Even more important, much of it's megafun. We love Brotadac's hilariously executed coat obsession, and many of the lines ("Ouch! Don't keep doing that!" "Will somebody please say yes?") deftly cut the feet out from under any lurking pomposity. The wit doesn't wreck the drama, either: the "That could have been me!" scene is knockabout comedy, but it doesn't take anything away from the seriousness of the situation. All in all, despite the repetition and filler, it zings along: we didn't even notice time passing. After the apparently three-day Fifth Doctor episodes we've seen lately, this was a minor miracle.

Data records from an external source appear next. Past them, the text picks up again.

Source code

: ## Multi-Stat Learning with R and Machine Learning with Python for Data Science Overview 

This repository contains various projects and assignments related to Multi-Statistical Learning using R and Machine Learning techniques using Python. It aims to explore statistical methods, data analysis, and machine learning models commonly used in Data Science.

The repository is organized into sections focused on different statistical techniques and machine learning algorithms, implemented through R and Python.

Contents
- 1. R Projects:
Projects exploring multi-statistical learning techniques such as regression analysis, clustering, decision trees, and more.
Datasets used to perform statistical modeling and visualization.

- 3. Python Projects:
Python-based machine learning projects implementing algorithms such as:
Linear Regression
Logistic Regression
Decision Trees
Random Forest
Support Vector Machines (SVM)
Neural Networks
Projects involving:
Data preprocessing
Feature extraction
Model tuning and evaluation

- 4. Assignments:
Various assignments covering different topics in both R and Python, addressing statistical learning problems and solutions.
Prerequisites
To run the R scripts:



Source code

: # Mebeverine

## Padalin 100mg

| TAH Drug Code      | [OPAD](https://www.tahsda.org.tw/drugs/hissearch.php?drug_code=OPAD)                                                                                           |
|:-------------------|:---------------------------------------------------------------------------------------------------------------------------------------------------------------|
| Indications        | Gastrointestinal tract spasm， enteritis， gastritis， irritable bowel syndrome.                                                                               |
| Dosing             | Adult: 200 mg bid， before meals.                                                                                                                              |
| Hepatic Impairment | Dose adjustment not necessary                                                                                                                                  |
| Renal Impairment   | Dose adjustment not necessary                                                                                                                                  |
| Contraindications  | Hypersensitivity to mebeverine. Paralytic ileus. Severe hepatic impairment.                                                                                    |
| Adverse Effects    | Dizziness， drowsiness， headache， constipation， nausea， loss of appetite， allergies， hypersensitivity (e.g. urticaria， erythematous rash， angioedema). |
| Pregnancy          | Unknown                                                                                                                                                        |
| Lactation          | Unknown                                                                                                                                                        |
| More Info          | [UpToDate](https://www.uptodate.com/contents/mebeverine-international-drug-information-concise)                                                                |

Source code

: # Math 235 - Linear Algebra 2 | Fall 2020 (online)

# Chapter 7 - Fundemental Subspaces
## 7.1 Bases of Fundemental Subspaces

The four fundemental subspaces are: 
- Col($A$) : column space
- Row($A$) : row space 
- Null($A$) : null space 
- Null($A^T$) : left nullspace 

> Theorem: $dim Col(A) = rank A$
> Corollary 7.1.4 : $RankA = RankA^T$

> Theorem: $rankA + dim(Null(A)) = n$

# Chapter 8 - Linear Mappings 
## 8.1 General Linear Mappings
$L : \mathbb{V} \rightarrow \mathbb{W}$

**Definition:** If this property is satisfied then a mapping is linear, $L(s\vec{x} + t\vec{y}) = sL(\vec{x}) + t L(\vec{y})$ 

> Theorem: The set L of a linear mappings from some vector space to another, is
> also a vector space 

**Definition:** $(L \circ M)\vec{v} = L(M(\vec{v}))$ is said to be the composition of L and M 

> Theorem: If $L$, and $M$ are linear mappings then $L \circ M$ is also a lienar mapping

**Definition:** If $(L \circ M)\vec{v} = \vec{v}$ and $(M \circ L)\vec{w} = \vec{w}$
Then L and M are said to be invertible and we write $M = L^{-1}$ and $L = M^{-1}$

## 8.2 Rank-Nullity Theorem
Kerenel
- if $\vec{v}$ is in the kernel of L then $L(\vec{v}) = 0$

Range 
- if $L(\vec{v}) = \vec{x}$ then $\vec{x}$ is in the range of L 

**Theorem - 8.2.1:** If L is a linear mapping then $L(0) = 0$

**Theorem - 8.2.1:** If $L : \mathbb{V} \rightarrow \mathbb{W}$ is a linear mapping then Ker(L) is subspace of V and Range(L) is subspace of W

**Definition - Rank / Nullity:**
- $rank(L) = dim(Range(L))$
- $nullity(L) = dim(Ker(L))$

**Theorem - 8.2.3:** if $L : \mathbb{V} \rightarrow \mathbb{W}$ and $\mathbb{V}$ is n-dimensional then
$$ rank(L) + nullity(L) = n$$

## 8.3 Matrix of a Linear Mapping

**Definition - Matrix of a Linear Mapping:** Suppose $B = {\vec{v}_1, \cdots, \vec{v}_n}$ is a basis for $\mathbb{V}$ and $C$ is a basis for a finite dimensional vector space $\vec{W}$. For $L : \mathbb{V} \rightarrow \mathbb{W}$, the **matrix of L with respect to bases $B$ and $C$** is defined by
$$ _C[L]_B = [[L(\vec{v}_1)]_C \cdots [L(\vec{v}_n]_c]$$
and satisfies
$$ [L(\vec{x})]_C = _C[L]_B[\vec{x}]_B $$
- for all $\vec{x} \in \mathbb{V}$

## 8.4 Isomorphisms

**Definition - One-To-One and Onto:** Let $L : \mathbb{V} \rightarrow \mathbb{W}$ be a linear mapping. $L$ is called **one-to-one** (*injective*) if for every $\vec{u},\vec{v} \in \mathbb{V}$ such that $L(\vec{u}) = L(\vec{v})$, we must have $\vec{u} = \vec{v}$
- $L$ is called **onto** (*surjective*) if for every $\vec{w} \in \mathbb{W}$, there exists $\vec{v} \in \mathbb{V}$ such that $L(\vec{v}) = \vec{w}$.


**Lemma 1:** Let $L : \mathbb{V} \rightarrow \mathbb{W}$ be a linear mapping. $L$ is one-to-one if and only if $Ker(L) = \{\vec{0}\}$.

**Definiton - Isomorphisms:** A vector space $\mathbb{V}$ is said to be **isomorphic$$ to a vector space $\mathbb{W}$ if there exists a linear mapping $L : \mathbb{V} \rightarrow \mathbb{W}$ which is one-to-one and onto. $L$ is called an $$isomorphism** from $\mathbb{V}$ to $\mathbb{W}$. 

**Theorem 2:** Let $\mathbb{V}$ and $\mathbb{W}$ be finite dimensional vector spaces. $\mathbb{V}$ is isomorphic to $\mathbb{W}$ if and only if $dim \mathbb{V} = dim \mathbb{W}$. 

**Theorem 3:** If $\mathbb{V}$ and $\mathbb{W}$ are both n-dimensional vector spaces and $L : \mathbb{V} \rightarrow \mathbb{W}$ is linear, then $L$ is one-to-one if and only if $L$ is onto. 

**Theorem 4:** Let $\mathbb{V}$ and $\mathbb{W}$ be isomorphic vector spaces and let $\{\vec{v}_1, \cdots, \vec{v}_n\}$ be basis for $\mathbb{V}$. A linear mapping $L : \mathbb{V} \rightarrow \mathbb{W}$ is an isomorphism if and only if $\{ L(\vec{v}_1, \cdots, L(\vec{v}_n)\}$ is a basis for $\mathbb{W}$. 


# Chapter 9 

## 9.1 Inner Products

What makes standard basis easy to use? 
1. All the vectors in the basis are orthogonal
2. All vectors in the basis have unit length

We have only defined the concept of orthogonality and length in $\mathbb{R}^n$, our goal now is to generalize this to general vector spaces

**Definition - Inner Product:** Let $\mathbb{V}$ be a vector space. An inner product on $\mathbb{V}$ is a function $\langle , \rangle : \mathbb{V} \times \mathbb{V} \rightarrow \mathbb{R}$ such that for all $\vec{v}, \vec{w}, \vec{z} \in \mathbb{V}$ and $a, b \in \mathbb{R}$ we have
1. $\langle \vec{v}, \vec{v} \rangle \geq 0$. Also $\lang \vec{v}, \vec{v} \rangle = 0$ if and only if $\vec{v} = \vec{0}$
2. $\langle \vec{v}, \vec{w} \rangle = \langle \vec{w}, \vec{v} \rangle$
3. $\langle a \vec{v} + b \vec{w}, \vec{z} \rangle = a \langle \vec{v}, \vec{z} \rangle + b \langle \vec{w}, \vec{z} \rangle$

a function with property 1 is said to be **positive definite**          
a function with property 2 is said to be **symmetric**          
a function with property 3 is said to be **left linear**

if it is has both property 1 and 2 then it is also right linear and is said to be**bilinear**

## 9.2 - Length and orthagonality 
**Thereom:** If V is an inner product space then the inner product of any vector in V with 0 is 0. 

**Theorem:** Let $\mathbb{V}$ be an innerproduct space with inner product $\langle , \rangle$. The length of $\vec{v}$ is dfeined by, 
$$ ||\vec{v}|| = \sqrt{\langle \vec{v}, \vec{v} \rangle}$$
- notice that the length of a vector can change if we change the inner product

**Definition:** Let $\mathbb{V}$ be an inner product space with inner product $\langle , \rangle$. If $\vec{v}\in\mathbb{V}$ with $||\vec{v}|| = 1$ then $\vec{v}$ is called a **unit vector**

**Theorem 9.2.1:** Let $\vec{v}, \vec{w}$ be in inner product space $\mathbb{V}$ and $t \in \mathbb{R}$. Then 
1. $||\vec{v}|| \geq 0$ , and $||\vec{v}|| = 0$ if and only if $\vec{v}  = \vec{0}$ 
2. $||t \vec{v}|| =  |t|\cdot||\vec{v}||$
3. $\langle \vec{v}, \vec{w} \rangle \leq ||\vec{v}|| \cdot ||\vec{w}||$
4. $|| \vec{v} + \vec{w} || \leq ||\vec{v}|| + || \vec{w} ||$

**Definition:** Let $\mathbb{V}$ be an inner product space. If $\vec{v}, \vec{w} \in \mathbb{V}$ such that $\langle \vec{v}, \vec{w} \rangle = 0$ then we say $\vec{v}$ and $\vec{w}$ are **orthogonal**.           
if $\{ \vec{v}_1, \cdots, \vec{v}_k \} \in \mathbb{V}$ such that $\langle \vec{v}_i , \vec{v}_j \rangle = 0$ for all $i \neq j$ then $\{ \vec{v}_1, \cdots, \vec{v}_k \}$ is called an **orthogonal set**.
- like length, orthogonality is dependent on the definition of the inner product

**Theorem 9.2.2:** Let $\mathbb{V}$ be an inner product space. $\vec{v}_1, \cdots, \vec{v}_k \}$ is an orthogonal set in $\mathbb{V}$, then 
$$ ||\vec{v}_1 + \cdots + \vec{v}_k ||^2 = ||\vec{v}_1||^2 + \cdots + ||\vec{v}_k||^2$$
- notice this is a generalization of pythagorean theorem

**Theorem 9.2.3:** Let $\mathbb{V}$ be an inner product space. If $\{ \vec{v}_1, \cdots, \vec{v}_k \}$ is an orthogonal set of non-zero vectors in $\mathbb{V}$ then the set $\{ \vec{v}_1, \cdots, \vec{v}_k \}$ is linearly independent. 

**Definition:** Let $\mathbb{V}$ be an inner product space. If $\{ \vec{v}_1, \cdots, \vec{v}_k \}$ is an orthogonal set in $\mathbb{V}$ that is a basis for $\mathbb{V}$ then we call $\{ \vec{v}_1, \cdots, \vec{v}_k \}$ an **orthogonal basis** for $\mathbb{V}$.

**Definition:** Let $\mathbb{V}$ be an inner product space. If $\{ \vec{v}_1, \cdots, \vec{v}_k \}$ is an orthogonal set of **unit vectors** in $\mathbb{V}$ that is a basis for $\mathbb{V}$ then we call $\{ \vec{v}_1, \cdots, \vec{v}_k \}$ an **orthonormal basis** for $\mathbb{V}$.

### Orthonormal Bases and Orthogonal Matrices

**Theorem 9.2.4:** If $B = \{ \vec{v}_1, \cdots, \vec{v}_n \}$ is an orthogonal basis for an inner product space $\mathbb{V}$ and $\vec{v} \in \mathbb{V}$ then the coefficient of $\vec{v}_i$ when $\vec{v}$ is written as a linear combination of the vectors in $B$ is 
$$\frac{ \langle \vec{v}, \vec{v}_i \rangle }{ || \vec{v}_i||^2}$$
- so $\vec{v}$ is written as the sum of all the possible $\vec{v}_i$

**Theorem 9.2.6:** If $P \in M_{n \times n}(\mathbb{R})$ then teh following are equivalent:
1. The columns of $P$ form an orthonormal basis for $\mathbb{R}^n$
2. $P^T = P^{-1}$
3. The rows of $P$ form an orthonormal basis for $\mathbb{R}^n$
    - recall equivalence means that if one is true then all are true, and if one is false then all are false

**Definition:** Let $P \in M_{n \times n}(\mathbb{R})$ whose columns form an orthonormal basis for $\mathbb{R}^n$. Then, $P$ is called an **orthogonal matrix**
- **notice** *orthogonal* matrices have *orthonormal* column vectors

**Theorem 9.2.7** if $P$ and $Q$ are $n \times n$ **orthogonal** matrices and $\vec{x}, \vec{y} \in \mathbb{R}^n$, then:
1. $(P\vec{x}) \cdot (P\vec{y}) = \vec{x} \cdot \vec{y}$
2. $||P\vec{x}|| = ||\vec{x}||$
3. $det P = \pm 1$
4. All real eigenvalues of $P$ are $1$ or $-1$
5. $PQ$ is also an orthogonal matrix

What you think of Meglos is pretty much going to depend on what you like in Doctor Who. If you insist on a plot that hangs together and makes some vague sort of scientific sense, you're going to hate it. But if you're more interested in character, a great portrayal of the Doctor and a script that's entertaining, we think you'll find Meglos has a lot going for it. We reckon it's a winner.

MORAL: GE crops. Donít go there.



The Doctor says he wasn't allowed to see the dodecahedron on his last visit because of religious objections. However, later on he starts yapping about it as if he's seen it, and Zastor behaves as if the Doctor visited it last time too.


In the first episode scene where Meglos traps Grugger and Brotadac, in one of the close-ups shots of Meglos in the booth, you can see the reflection of somebody moving around. It may be Grugger or Brotadac, but it doesn't look much like either of them to us.


How come only part of the time loop repeats?


Nobody's managed to get out of a chronic hysteresis. Ever. Then along come the Doctor and Romana, who instantly solve the problem with a bit of bad acting. Um...


God, that's a horrible outfit Romana's got on. It looks like it's been cut out of a pair of drapes, including the lacy nets underneath.


At one point while Spike Boy is sneaking around, the incidental music uses a phrase from the theme tune. Is this unique?


Romana has quite a struggle to get away from the triffids, but the Gaztaks just take it in their stride, languidly laying about them a bit before strolling away.


What, exactly, does Meglos want the hostage for? And what about that distinctly dodgily-shaped, er, weapon?


We love the hilariously phallic giant pencil the Gaztaks use to break the doors down - but when did they get the time to so painstakingly whittle it down?


Dropping a slab of stone on somebody strikes us as a particularly nasty killing method.


Grugger says he's lost 50 percent of his crew, but more than that appear on the spacecraft.


We first see two Gaztak crew members on board the spacecraft, but later another one has mysteriously appeared.


The two Tigellans don't seem particularly surprised by the TARDIS, do they?


Meglos in his squelchy form sounds just like a Wirrn.


As we all know, the Doctor never uses guns. No, no. That's because he's far too busy offing people with weapons of mass destruction.